Mas é difícil de compreender, porque nossas mentes são grosseiras e só compreendemos o sentimentalismo, não podemos compreender a sensibilidade. Sensibilidade quer dizer um estado de alerta que sente tudo que acontece ao redor. E você pode sentir somente quando você não está apegado. Lembre-se disto: se você estiver apegado, você não mais está ali para sentir, você saiu de você. Assim, se você quer saber a verdade sobre alguém, não pergunte aos amigos dele. Eles estão apegados. E não pergunte aos inimigos. Eles também estão apegados, na ordem inversa. Pergunte a alguém que seja neutro - nem um amigo nem um inimigo - somente este pode dizer a verdade. Os amigos não podem ser acreditados; mas nós acreditamos ou nos amigos ou nos inimigos. Os dois estão fadados a estar errados, porque eles não têm uma visão neutra, não têm uma visão desapegada. Não podem ficar distantes e olhar, porque têm um investimento na pessoa em questão. Os amigos têm um investimento e os inimigos têm um investimento. Ambos vêem de acordo com um ponto de vista determinado, ambos estão apegados. No momento em que você sente que está apegado, você adquiriu um ponto de vista. A totalidade está perdida; somente uma coisa fragmentária está em suas mãos. E os fragmentos sempre são mentirosos, porque somente o todo é verdadeiro.

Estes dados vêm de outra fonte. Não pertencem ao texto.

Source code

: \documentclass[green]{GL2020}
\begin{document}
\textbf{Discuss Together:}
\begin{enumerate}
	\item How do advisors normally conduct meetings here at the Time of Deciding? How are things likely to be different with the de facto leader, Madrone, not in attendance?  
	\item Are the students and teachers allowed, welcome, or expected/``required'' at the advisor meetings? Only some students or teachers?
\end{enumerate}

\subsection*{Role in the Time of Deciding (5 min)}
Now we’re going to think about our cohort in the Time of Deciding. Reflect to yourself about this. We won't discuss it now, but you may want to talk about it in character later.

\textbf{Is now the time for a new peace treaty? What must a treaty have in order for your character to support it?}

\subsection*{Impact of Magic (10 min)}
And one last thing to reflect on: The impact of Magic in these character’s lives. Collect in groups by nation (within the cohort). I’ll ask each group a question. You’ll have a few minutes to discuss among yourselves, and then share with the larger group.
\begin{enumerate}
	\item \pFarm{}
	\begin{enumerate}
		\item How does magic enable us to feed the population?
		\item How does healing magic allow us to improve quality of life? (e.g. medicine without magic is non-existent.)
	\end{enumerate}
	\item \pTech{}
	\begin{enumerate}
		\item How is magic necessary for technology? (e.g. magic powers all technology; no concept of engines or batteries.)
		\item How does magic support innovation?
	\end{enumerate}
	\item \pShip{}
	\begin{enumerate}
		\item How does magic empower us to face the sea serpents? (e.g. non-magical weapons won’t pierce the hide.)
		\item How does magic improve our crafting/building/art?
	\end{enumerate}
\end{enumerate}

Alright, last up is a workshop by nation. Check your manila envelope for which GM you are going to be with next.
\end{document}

Medite, torne-se mais sensível, e tome isto como um critério, que você continuará se tornando cada vez mais e mais desapegado. Se você sente que o apego está crescendo, então, você está errando em algum ponto na sua meditação. Este é o critério. E para mim, o apego não pode ser destruído e o desapego não pode ser praticado. Você pode somente praticar a meditação - e o desapego se seguirá como uma conseqüência, como um subproduto. Se a meditação realmente florescer dentro de você, você terá uma sensação de desapego. Então, você pode ir a qualquer lugar e você permanecerá intocado, destemido. Então, quando você deixar seu corpo, você o deixará sem arranhões. Sua consciência será absolutamente pura, nada estranho entrou nela. Quando você está apegado, as impurezas entram em você. Esta é a impureza básica: que você está perdendo seu centro e alguém ou algo está se tornando o centro do seu ser.